■ What you should do ■
Repeat the full listing, word for word.

■ Record extracts ■
────────────────────────────────────────
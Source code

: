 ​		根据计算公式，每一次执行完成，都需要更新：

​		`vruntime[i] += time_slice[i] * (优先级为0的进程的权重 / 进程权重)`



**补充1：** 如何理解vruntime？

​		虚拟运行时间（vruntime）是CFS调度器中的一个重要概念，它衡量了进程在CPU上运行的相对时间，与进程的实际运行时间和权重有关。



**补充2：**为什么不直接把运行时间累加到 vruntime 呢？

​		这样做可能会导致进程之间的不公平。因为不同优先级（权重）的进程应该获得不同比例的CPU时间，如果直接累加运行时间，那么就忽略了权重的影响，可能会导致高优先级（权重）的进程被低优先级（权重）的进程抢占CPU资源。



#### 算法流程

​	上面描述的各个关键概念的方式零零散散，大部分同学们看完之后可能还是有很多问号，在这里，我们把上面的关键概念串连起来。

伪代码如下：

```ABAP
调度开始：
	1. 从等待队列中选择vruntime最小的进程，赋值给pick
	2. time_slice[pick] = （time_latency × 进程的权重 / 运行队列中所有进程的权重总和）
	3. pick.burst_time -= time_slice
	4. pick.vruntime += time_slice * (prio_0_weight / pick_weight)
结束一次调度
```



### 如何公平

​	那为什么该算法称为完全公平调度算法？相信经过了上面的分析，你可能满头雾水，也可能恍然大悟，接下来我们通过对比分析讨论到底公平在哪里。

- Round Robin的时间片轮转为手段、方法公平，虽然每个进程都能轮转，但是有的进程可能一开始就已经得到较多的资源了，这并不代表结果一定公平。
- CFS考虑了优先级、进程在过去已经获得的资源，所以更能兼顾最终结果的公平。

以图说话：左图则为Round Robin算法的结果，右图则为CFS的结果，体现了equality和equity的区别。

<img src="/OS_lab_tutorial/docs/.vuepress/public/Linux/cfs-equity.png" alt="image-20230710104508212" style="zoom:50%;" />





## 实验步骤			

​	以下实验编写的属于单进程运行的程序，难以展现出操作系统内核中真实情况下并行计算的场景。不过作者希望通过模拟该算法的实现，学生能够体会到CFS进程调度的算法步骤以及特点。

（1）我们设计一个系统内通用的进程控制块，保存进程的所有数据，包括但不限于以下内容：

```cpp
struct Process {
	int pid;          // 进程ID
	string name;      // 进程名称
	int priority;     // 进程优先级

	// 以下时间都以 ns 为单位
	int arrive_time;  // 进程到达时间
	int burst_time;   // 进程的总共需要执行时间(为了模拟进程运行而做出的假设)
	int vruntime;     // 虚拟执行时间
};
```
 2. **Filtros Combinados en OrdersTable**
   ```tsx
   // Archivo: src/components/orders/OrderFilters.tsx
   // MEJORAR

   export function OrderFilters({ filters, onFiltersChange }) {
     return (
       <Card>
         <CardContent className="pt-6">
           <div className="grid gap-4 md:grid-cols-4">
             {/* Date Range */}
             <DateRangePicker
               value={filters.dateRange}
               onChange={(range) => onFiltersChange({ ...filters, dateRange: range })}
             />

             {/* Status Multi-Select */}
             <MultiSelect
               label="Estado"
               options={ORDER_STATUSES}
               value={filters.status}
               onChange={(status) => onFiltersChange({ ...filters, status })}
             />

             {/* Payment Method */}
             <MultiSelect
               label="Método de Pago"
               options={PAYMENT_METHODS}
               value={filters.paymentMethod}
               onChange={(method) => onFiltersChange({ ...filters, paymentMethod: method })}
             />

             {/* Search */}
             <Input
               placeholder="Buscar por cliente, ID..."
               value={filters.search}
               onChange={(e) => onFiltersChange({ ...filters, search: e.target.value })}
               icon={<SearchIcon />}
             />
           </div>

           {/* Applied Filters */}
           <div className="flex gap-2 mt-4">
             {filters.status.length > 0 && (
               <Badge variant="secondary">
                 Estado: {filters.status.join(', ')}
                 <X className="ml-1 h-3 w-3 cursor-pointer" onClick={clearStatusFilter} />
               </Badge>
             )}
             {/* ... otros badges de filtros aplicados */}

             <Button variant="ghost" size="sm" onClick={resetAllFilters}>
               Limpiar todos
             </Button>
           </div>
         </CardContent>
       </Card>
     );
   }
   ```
────────────────────────────────────────
■ Answer to this task ■
Source code

: ​		根据计算公式，每一次执行完成，都需要更新：

​		`vruntime[i] += time_slice[i] * (优先级为0的进程的权重 / 进程权重)`



**补充1：** 如何理解vruntime？

​		虚拟运行时间（vruntime）是CFS调度器中的一个重要概念，它衡量了进程在CPU上运行的相对时间，与进程的实际运行时间和权重有关。



**补充2：**为什么不直接把运行时间累加到 vruntime 呢？

​		这样做可能会导致进程之间的不公平。因为不同优先级（权重）的进程应该获得不同比例的CPU时间，如果直接累加运行时间，那么就忽略了权重的影响，可能会导致高优先级（权重）的进程被低优先级（权重）的进程抢占CPU资源。



#### 算法流程

​	上面描述的各个关键概念的方式零零散散，大部分同学们看完之后可能还是有很多问号，在这里，我们把上面的关键概念串连起来。

伪代码如下：

```ABAP
调度开始：
	1. 从等待队列中选择vruntime最小的进程，赋值给pick
	2. time_slice[pick] = （time_latency × 进程的权重 / 运行队列中所有进程的权重总和）
	3. pick.burst_time -= time_slice
	4. pick.vruntime += time_slice * (prio_0_weight / pick_weight)
结束一次调度
```



### 如何公平

​	那为什么该算法称为完全公平调度算法？相信经过了上面的分析，你可能满头雾水，也可能恍然大悟，接下来我们通过对比分析讨论到底公平在哪里。

- Round Robin的时间片轮转为手段、方法公平，虽然每个进程都能轮转，但是有的进程可能一开始就已经得到较多的资源了，这并不代表结果一定公平。
- CFS考虑了优先级、进程在过去已经获得的资源，所以更能兼顾最终结果的公平。

以图说话：左图则为Round Robin算法的结果，右图则为CFS的结果，体现了equality和equity的区别。

<img src="/OS_lab_tutorial/docs/.vuepress/public/Linux/cfs-equity.png" alt="image-20230710104508212" style="zoom:50%;" />





## 实验步骤			

​	以下实验编写的属于单进程运行的程序，难以展现出操作系统内核中真实情况下并行计算的场景。不过作者希望通过模拟该算法的实现，学生能够体会到CFS进程调度的算法步骤以及特点。

（1）我们设计一个系统内通用的进程控制块，保存进程的所有数据，包括但不限于以下内容：

```cpp
struct Process {
	int pid;          // 进程ID
	string name;      // 进程名称
	int priority;     // 进程优先级

	// 以下时间都以 ns 为单位
	int arrive_time;  // 进程到达时间
	int burst_time;   // 进程的总共需要执行时间(为了模拟进程运行而做出的假设)
	int vruntime;     // 虚拟执行时间
};
```
 2. **Filtros Combinados en OrdersTable**
   ```tsx
   // Archivo: src/components/orders/OrderFilters.tsx
   // MEJORAR

   export function OrderFilters({ filters, onFiltersChange }) {
     return (
       <Card>
         <CardContent className="pt-6">
           <div className="grid gap-4 md:grid-cols-4">
             {/* Date Range */}
             <DateRangePicker
               value={filters.dateRange}
               onChange={(range) => onFiltersChange({ ...filters, dateRange: range })}
             />

             {/* Status Multi-Select */}
             <MultiSelect
               label="Estado"
               options={ORDER_STATUSES}
               value={filters.status}
               onChange={(status) => onFiltersChange({ ...filters, status })}
             />

             {/* Payment Method */}
             <MultiSelect
               label="Método de Pago"
               options={PAYMENT_METHODS}
               value={filters.paymentMethod}
               onChange={(method) => onFiltersChange({ ...filters, paymentMethod: method })}
             />

             {/* Search */}
             <Input
               placeholder="Buscar por cliente, ID..."
               value={filters.search}
               onChange={(e) => onFiltersChange({ ...filters, search: e.target.value })}
               icon={<SearchIcon />}
             />
           </div>

           {/* Applied Filters */}
           <div className="flex gap-2 mt-4">
             {filters.status.length > 0 && (
               <Badge variant="secondary">
                 Estado: {filters.status.join(', ')}
                 <X className="ml-1 h-3 w-3 cursor-pointer" onClick={clearStatusFilter} />
               </Badge>
             )}
             {/* ... otros badges de filtros aplicados */}

             <Button variant="ghost" size="sm" onClick={resetAllFilters}>
               Limpiar todos
             </Button>
           </div>
         </CardContent>
       </Card>
     );
   }
   ```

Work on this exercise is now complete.